Oleh Wartawan Republika, Achmad Syalaby Ichsan
Budaya dan kuliner Pulau Tidung potensial untuk dijadikan ikon wisata
REPUBLIKA.CO.ID, Malam bertabur bintang diselingi kilat cahaya petasan. Bunyi letusan mercon ditabrak tepak suara ketimpring. Shalawat nabi pun dilantunkan demi mengiringi rombongan. Syafriansyah, si pengantin hendak diantar ke kediaman mempelai perempuan. Seratusan lelaki menyertai pemuda yang akan menjadi raja semalam.
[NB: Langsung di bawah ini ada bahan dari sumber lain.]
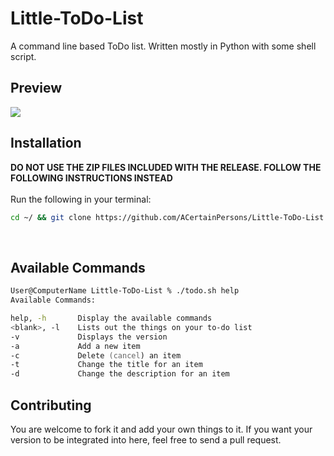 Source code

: # Little-ToDo-List
A command line based ToDo list. Written mostly in Python with some shell script.

## Preview
<img src="https://acertainpersons.github.io/omg_its_img!/sample.png">

<br>

## Installation

**DO NOT USE THE ZIP FILES INCLUDED WITH THE RELEASE. FOLLOW THE FOLLOWING INSTRUCTIONS INSTEAD**\
\
Run the following in your terminal:  
```zsh
cd ~/ && git clone https://github.com/ACertainPersons/Little-ToDo-List.git && cd little-todo-list && ouch data.txt && echo "Use ./todo.sh -a to write in a new item" >> data.txt
```

<br>

## Available Commands

```zsh
User@ComputerName Little-ToDo-List % ./todo.sh help  
Available Commands:

help, -h       Display the available commands
<blank>, -l    Lists out the things on your to-do list
-v             Displays the version
-a             Add a new item
-c             Delete (cancel) an item
-t             Change the title for an item
-d             Change the description for an item

```

## Contributing

You are welcome to fork it and add your own things to it. If you want your version to be integrated into here, feel free to send a pull request.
Sesampainya rombongan di mihrab pengantin, Yalil kemudian dibacakan. Di Pulau Tidung, Kepulauan Seribu Selatan, Yalil merupakan salam dan pujian diselingi shalawat nabi. Yalil disenandungkan dari pihak lelaki untuk memanggil tuan rumah. Perwakilan pengantin perempuan kemudian membacakan Yalil jawaban untuk menyambut salam mempelai lelaki. Saat pujian itu dibacakan, rombongan lelaki yang diisi teman sebaya pengantin menyoraki Syafriansyah.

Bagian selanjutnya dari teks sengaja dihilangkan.